GENERALISTS FOR UK HEALTHCARE - WILL IT WORK?

A rethink of training is happening. We debate that here.

In the USA most doctors undergo four or five years training depending on whether they are medical or surgical fields and become 'generalists' (family practitioner, internal medicine physician or general surgeon). They provide the bulk of care in their areas. Some of course choose to sub-specialise into ever narrowing areas for which they undergo a further 2 to 3 years of 'fellowship' training. When it comes to care delivery the patients do have a choice (at least in theory) of seeing their Family Practioner, 'generalist' or sub-specialist; the family practitioner and/or the Emergency Department has the choice of referring patients to generalist or sub-specialist as the situation demands. Of course the generalists refer on to the specialists as needed.

Moving from the mature economy USA example to the advancing economy of India the situation is more or less the same. Doctors after their MBBS are allowed to practice as GPs and recently there is a trend of emerging opportunities to train further to become an advanced family practitioner. Many doctors obtain post-graduate training and become 'generalists' general physician, general surgeon, etc. Some obtain sub-specialty (though the Indians love the term 'super-speciality', they never call their narrow field as a 'sub-specialty') and become cardiologists, vascular surgeons, et al.

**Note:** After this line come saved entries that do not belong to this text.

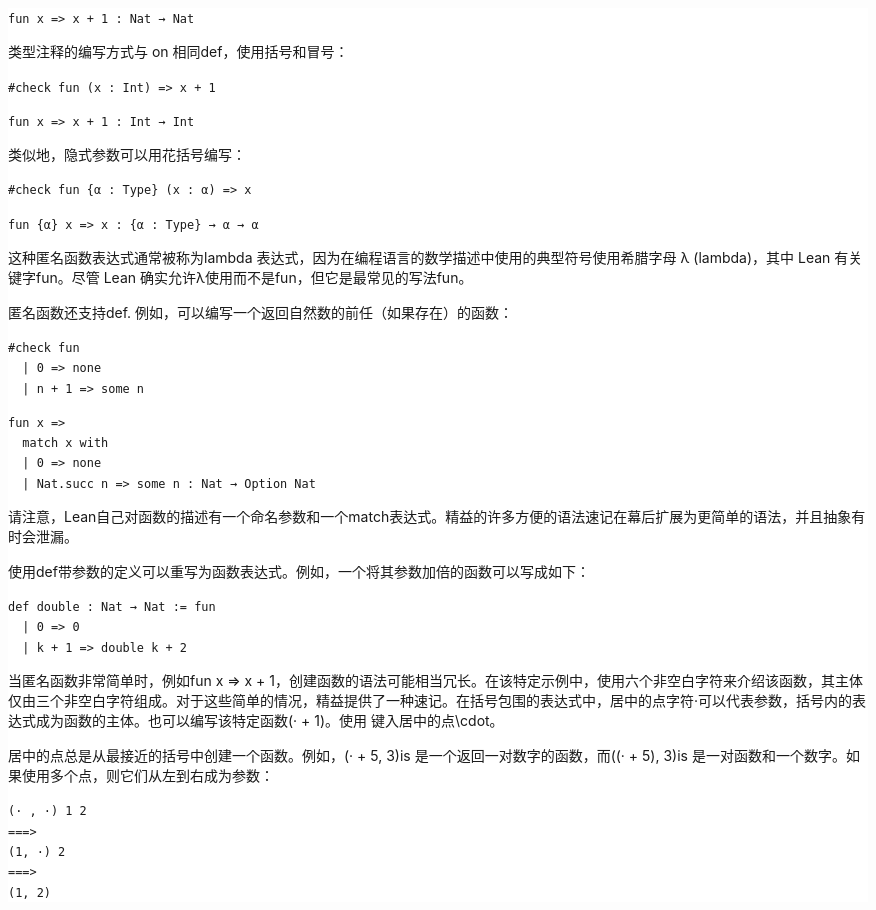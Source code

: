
 ```
fun x => x + 1 : Nat → Nat
```

类型注释的编写方式与 on 相同def，使用括号和冒号：

```lean
#check fun (x : Int) => x + 1
```

```
fun x => x + 1 : Int → Int
```

类似地，隐式参数可以用花括号编写：

```lean
#check fun {α : Type} (x : α) => x
```

```
fun {α} x => x : {α : Type} → α → α
```

这种匿名函数表达式通常被称为lambda 表达式，因为在编程语言的数学描述中使用的典型符号使用希腊字母 λ (lambda)，其中 Lean 有关键字fun。尽管 Lean 确实允许λ使用而不是fun，但它是最常见的写法fun。

匿名函数还支持def. 例如，可以编写一个返回自然数的前任（如果存在）的函数：

```lean
#check fun
  | 0 => none
  | n + 1 => some n
```

```
fun x =>
  match x with
  | 0 => none
  | Nat.succ n => some n : Nat → Option Nat
```

请注意，Lean自己对函数的描述有一个命名参数和一个match表达式。精益的许多方便的语法速记在幕后扩展为更简单的语法，并且抽象有时会泄漏。

使用def带参数的定义可以重写为函数表达式。例如，一个将其参数加倍的函数可以写成如下：

```lean
def double : Nat → Nat := fun
  | 0 => 0
  | k + 1 => double k + 2
```

当匿名函数非常简单时，例如fun x => x + 1，创建函数的语法可能相当冗长。在该特定示例中，使用六个非空白字符来介绍该函数，其主体仅由三个非空白字符组成。对于这些简单的情况，精益提供了一种速记。在括号包围的表达式中，居中的点字符·可以代表参数，括号内的表达式成为函数的主体。也可以编写该特定函数(· + 1)。使用 键入居中的点\cdot。

居中的点总是从最接近的括号中创建一个函数。例如，(· + 5, 3)is 是一个返回一对数字的函数，而((· + 5), 3)is 是一对函数和一个数字。如果使用多个点，则它们从左到右成为参数：

```
(· , ·) 1 2
===>
(1, ·) 2
===>
(1, 2)
```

In the UK there has been in the guise of rather misguided and seemingly always wrong work force planning, the training system has, since Calman, delivered 'sub-specialists' to deliver care in the NHS. There are no more 'general physician' or 'general surgeon'. In theory a collaborative approach of all these good people is supposed to deliver high quality integrated care to the patient at the front line. In practice it falls and fails often and more. 

At the real front end where direct care is delivered by the trainees and sub-specialty doctors the sub-specialist attitude becomes a big problem. In these young doctors' minds they are very keen to learn their sub-specialty skills and they are not interested or do not have have the time to learn or deliver 'general care'. What it translates into are junior doctors who are unable or unwilling to do 'general' care. I have heard from many about numerous instances of junior doctors and non-consultant doctors being unable to do things like supra-pubic catheterisation, torsion testis, embolectomy, etc despite being on call for their relevant generality in DGHs (or even teaching hospitals). The 'sub-specialist' has to be called out to deliver what is essentially general care.

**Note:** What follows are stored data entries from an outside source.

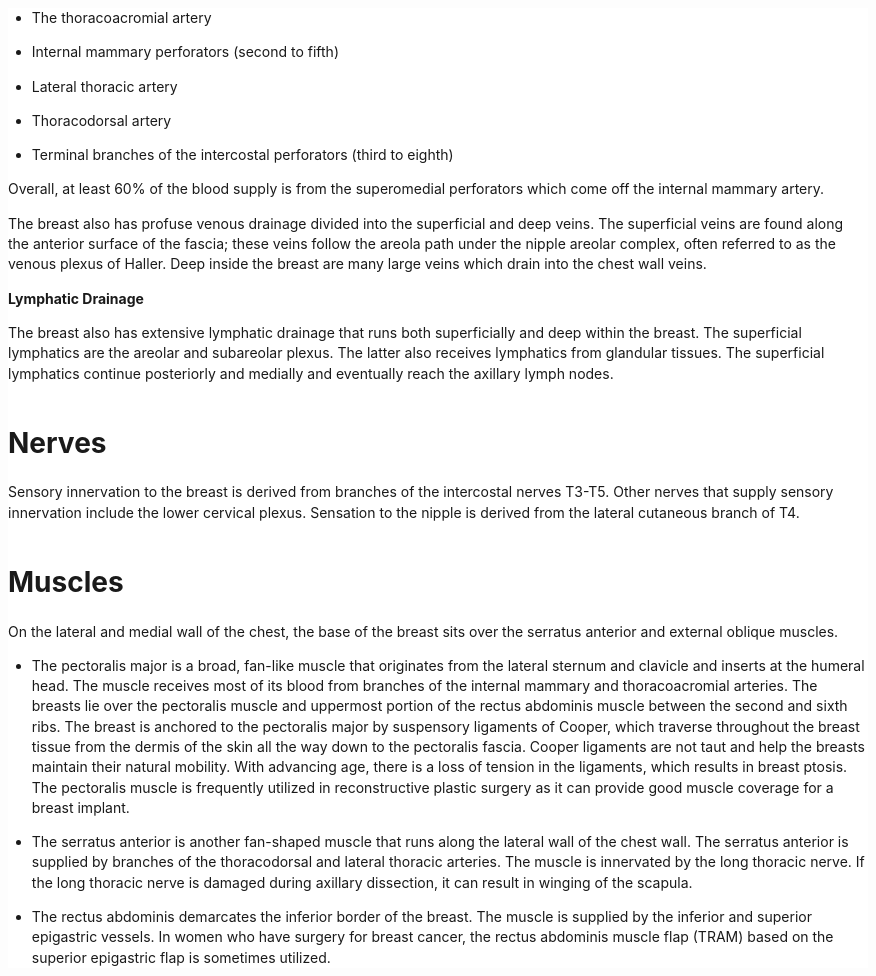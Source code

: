 - The thoracoacromial artery

- Internal mammary perforators (second to fifth)

- Lateral thoracic artery

- Thoracodorsal artery

- Terminal branches of the intercostal perforators (third to eighth)

Overall, at least 60% of the blood supply is from the superomedial perforators which come off the internal mammary artery.

The breast also has profuse venous drainage divided into the superficial and deep veins. The superficial veins are found along the anterior surface of the fascia; these veins follow the areola path under the nipple areolar complex, often referred to as the venous plexus of Haller. Deep inside the breast are many large veins which drain into the chest wall veins.

**Lymphatic Drainage**

The breast also has extensive lymphatic drainage that runs both superficially and deep within the breast. The superficial lymphatics are the areolar and subareolar plexus. The latter also receives lymphatics from glandular tissues. The superficial lymphatics continue posteriorly and medially and eventually reach the axillary lymph nodes.

# Nerves

Sensory innervation to the breast is derived from branches of the intercostal nerves T3-T5. Other nerves that supply sensory innervation include the lower cervical plexus. Sensation to the nipple is derived from the lateral cutaneous branch of T4.

# Muscles

On the lateral and medial wall of the chest, the base of the breast sits over the serratus anterior and external oblique muscles.

- The pectoralis major is a broad, fan-like muscle that originates from the lateral sternum and clavicle and inserts at the humeral head. The muscle receives most of its blood from branches of the internal mammary and thoracoacromial arteries. The breasts lie over the pectoralis muscle and uppermost portion of the rectus abdominis muscle between the second and sixth ribs. The breast is anchored to the pectoralis major by suspensory ligaments of Cooper, which traverse throughout the breast tissue from the dermis of the skin all the way down to the pectoralis fascia. Cooper ligaments are not taut and help the breasts maintain their natural mobility. With advancing age, there is a loss of tension in the ligaments, which results in breast ptosis. The pectoralis muscle is frequently utilized in reconstructive plastic surgery as it can provide good muscle coverage for a breast implant.

- The serratus anterior is another fan-shaped muscle that runs along the lateral wall of the chest wall. The serratus anterior is supplied by branches of the thoracodorsal and lateral thoracic arteries. The muscle is innervated by the long thoracic nerve. If the long thoracic nerve is damaged during axillary dissection, it can result in winging of the scapula.

- The rectus abdominis demarcates the inferior border of the breast. The muscle is supplied by the inferior and superior epigastric vessels. In women who have surgery for breast cancer, the rectus abdominis muscle flap (TRAM) based on the superior epigastric flap is sometimes utilized.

There are strong arguments for the UK sub-specialist model, mostly emotional. An example such as 'would you like to obtain the best care from the most highly trained person or be messed up by a generalist?' However since we do not train generalists in the UK we do not know what kind of care a generalist might deliver; since there are other countries training generalists, we know that generalists do deliver a high standard of care. What we also know is that care can slip between sub-specialists, care can slip due to non availability 24/7 of sub-specialists in every hospital, care can slip due to difficulty of access to sub-specialists (in the version of centralised care in major hubs) and sub-specialist based care is costly. 

Of course my favourite argument is costly care is generally not beneficial at a system level.

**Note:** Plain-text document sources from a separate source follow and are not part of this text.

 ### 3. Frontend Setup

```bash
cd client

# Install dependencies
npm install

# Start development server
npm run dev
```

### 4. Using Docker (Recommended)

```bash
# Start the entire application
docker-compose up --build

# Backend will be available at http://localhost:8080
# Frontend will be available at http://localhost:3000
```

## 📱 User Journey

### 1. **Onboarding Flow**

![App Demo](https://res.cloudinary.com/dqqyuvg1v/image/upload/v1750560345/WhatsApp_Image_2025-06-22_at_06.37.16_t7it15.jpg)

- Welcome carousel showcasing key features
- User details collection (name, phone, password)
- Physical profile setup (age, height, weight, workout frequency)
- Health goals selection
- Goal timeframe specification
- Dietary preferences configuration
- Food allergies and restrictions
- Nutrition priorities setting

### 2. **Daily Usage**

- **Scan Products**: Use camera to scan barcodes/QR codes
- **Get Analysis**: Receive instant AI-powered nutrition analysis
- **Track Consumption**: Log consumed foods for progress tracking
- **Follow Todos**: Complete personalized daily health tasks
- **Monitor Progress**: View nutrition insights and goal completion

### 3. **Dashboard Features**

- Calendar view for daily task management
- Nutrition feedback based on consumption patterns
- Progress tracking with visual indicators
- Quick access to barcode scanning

The UK is now at the closing stages of the 'Shape of Training' consultation to explore potential future models of training that would suit UK requirements. No favoured models have been decided yet, no decisions have been made. The consultation includes a model where more generalists would be trained to deliver the bulk of care across locations. Even within this model, UK would obviously still train sub-specialists but their numbers and the location of work could be limited.

There are many reasons why the idea of generalists would not work. First and foremost is the culture in UK where the current sub-specialist model is seen as inherently superior and in those circumstances change becomes frustratingly difficult. Sub-specialists seem to carry more glamour, power, earning opportunities and even respect; hence it is a natural aspiration for most doctors; even many general practitioners in UK want to be 'GPwSI'. Broad knowledge seems not be valued as much as deep knowledge (and by the way, broad does not equate to superficial).

However, it is important to question whether in a small country (at least relatively in terms of population and geography) with current economic difficulties it is possible or reasonable to train and maintain sub-specialists 24/7/365 in every location that care is provided; which we will have to do if we have to deliver high quality of healthcare to our population. With care being delivered outside conventional settings closer to the patient and community with concepts such as tele-health, virtual consults, hospital at home, becoming real; with technology enabling remote diagnosis to be made (smart phone ECGs and blood tests at super-store car parks); with Dr Google and crowd sourcing having the potential to be more accurate/knowledgeable than individual specialists we do need to think if the training of doctors in UK needs to move to a 'generalist' model.

I am in support of training generalists who would have in the hierarchy of NHS appointments have a higher or equal level as specialists. They should be charged with the specifics of designing and delivering high quality of care (including management responsibilities). A generalist would be far more likely to interact closely with the patients, general practitioners and specialists than now - that would be a boon and a refreshing change to the passing-the-parcel that is currently played with patients due to a system that is divided into very narrow specialties. There will of course be the rare generalist who is blind to her/his limitations who can be very dealt with proper systems in place.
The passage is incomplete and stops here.